I am disappointed and concerned to hear that relations have broken down to the extent they have within the HSE. I am disappointed with the new regime that we are at the point where the witnesses, as key people in the organisation, cannot get access to basic data. If we cannot agree on the facts of the matter and we do not have access to that data, it is all smoke and mirrors after that. I would have thought at this stage, with the development of industrial relations, HR approaches and so on, that there would at least be honesty and openness about the facts of the situation. I do not accept the data not being available. Many of us have come across this over the years. We have often been told in replies to parliamentary questions that the data is not collected in a manner that allows an answer to the question. If we then pursue it, the HSE can collect the data.

The data is there, as the representatives said. It may be broken down by line CHOs or local health offices, but it is a matter of somebody having the time and being allocated to assemble all of that and give national figures. The data is there; it is just that the HSE has come up with a response to give to Fórsa that is entirely unsatisfactory. The idea that a key union representing healthcare workers has to go to the bother of requesting an FOI speaks to poor relations within the health service, and it is a key responsibility of senior management to ensure modern systems are in place to consult all the partners in the health service. It is concerning that this is not the case, and it seems the communication is very poor.

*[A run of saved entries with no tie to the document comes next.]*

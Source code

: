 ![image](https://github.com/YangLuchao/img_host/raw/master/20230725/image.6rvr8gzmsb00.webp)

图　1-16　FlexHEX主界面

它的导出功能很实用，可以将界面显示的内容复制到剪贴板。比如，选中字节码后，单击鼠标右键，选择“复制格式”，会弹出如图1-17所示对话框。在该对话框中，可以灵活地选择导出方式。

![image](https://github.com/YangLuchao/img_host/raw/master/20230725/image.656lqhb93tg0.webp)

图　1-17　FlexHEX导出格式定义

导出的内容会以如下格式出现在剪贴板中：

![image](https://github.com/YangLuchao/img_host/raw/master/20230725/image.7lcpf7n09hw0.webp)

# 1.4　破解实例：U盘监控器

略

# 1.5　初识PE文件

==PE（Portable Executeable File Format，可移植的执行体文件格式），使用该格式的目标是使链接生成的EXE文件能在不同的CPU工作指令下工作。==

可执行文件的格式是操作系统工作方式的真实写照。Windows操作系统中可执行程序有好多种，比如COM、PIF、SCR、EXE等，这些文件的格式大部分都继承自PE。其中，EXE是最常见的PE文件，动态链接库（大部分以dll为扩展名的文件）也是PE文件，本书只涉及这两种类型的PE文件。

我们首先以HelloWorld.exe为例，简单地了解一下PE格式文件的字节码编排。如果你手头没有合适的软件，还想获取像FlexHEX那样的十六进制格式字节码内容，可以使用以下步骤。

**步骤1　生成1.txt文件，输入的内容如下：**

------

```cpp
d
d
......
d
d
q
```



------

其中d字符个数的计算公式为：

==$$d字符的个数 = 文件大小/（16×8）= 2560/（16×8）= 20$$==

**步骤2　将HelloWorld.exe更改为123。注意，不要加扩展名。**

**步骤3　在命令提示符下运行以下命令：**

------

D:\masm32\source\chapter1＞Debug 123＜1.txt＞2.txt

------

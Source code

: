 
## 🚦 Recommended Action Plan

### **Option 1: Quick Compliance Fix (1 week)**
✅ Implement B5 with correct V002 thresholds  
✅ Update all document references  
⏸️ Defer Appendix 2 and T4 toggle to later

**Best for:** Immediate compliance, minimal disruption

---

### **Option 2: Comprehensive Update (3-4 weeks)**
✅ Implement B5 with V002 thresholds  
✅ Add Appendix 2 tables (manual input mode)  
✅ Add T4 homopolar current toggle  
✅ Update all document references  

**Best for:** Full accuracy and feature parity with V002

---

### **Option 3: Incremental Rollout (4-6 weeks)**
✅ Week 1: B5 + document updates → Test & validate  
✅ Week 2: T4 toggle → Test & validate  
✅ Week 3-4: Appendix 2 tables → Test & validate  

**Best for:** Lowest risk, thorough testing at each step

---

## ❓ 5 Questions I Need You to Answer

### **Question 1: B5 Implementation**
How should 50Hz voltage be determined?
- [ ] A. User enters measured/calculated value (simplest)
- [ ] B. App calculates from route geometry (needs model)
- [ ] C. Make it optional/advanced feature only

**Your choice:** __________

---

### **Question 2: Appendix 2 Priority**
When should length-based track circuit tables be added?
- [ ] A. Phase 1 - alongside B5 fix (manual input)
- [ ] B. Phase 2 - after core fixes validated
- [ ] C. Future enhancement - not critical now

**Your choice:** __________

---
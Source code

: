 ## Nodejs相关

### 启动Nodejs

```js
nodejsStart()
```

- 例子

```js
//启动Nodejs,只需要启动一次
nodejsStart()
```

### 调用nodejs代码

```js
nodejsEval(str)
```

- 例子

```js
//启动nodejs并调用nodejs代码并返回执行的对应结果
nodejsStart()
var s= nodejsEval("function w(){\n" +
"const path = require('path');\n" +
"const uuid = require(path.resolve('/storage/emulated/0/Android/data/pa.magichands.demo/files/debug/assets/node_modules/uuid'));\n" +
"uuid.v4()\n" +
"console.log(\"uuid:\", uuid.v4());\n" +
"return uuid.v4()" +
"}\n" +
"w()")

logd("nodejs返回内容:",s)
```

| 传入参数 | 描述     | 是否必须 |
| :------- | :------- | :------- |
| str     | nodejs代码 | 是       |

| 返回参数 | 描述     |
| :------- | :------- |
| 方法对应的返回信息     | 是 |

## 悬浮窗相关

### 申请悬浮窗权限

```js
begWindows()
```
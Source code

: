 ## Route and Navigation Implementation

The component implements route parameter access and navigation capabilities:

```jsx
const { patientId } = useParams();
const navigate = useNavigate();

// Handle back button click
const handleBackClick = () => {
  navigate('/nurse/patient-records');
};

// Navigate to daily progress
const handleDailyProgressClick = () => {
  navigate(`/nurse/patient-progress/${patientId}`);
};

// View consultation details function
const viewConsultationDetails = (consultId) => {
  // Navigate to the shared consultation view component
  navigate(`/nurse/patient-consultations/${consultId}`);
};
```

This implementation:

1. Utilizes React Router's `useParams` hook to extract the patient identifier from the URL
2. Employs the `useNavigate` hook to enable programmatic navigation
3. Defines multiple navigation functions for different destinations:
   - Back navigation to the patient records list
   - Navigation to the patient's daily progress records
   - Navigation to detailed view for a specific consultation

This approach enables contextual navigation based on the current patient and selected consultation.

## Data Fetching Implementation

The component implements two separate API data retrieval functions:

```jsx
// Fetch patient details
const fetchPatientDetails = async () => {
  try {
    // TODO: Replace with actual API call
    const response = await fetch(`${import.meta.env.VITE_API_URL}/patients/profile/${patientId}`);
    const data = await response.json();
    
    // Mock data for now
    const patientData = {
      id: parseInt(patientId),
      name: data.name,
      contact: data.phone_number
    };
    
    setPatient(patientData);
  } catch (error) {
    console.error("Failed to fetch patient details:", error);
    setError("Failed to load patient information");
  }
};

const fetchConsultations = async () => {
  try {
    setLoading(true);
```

The witnesses made the point about the productivity and savings task force very well. It is not only that there is the potential for vested interests to be at play there; there is also a certain mindset. I would venture that most, if not all, members of that task force were not dependent on the public health service. That is probably the likelihood. They may have very little experience of it. There is a mindset, among a lot of people at political level but certainly at the level of consultancies and management bodies, that the private sector is better and more efficient but we know that is not the case. There is a lot of concern about what is happening in the health service at the moment such that the tendency is to outsource. We can reach a tipping point if we outsource so much that there can sometimes be no going back from that. Moreover, it forces trained professionals to go to the private sector or agencies, if that is where the jobs are, and it is self-fulfilling. We are at a dangerous point in the health service because of the extent of outsourcing and privatisation, which, of course, is about extracting wealth from the health service. We should stop that and take steps to ensure that tendency will not continue.

Turning to safe staffing levels, nurses have those to a certain extent, although they are problematic as well, as we mentioned earlier. We do not have full disclosure of the staffing levels among nurses. What is the experience of establishing safe staffing levels in other sectors within the health service? Is there an example of a country or countries that do that well? Could that approach be adopted within a reasonable time?